### RECORDED INFORMATION
___

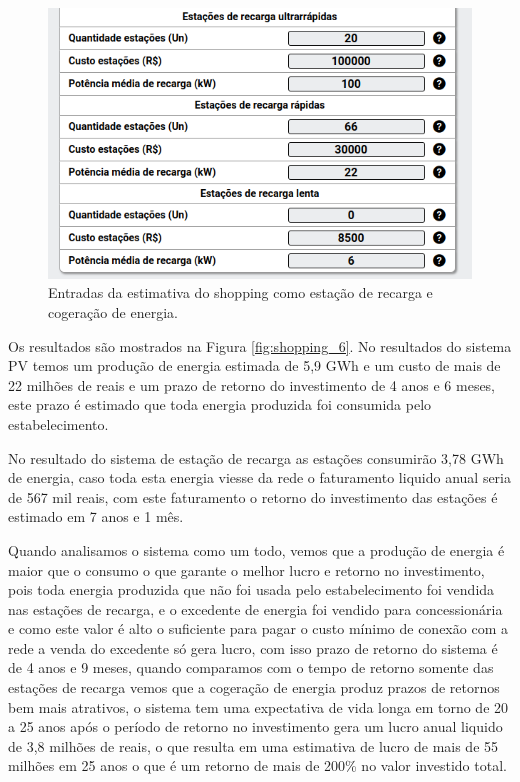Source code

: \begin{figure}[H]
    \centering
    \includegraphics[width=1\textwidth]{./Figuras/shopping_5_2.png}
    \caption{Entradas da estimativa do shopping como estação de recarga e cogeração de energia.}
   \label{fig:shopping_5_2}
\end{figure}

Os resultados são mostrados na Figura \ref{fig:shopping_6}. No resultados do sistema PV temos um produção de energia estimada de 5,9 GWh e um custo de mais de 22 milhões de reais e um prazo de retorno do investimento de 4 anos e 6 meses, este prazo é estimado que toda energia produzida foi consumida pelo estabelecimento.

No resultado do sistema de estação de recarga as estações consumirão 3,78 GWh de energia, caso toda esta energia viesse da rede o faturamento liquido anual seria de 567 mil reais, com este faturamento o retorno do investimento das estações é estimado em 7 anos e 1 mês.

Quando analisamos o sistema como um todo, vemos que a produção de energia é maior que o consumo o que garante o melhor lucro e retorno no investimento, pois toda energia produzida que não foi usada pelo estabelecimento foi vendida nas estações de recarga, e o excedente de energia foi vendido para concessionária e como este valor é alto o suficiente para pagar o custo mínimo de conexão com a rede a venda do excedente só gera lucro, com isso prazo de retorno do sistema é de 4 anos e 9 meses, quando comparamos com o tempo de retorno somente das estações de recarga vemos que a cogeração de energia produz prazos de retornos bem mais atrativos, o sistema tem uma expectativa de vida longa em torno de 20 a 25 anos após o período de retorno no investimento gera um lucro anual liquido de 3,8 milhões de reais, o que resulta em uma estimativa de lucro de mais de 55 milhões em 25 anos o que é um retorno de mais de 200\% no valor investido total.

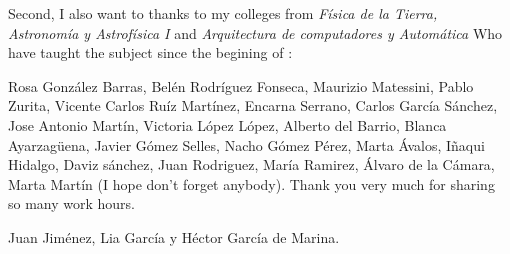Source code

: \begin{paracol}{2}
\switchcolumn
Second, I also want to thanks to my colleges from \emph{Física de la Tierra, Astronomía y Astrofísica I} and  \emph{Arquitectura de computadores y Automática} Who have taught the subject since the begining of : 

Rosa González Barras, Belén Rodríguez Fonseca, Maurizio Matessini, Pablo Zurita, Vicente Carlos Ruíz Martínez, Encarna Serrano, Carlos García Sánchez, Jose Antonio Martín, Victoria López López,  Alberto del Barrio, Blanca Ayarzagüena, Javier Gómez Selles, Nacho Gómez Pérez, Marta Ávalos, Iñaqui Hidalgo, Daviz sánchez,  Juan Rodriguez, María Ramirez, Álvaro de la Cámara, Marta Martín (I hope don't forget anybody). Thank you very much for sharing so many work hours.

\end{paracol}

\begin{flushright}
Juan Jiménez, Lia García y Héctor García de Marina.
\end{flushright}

___

### WHAT THE TASK ASKS
Pull every line holding "estação" out of the records.

### SOLUTION FOR THIS EXERCISE
    \caption{Entradas da estimativa do shopping como estação de recarga e cogeração de energia.}
No resultado do sistema de estação de recarga as estações consumirão 3,78 GWh de energia, caso toda esta energia viesse da rede o faturamento liquido anual seria de 567 mil reais, com este faturamento o retorno do investimento das estações é estimado em 7 anos e 1 mês.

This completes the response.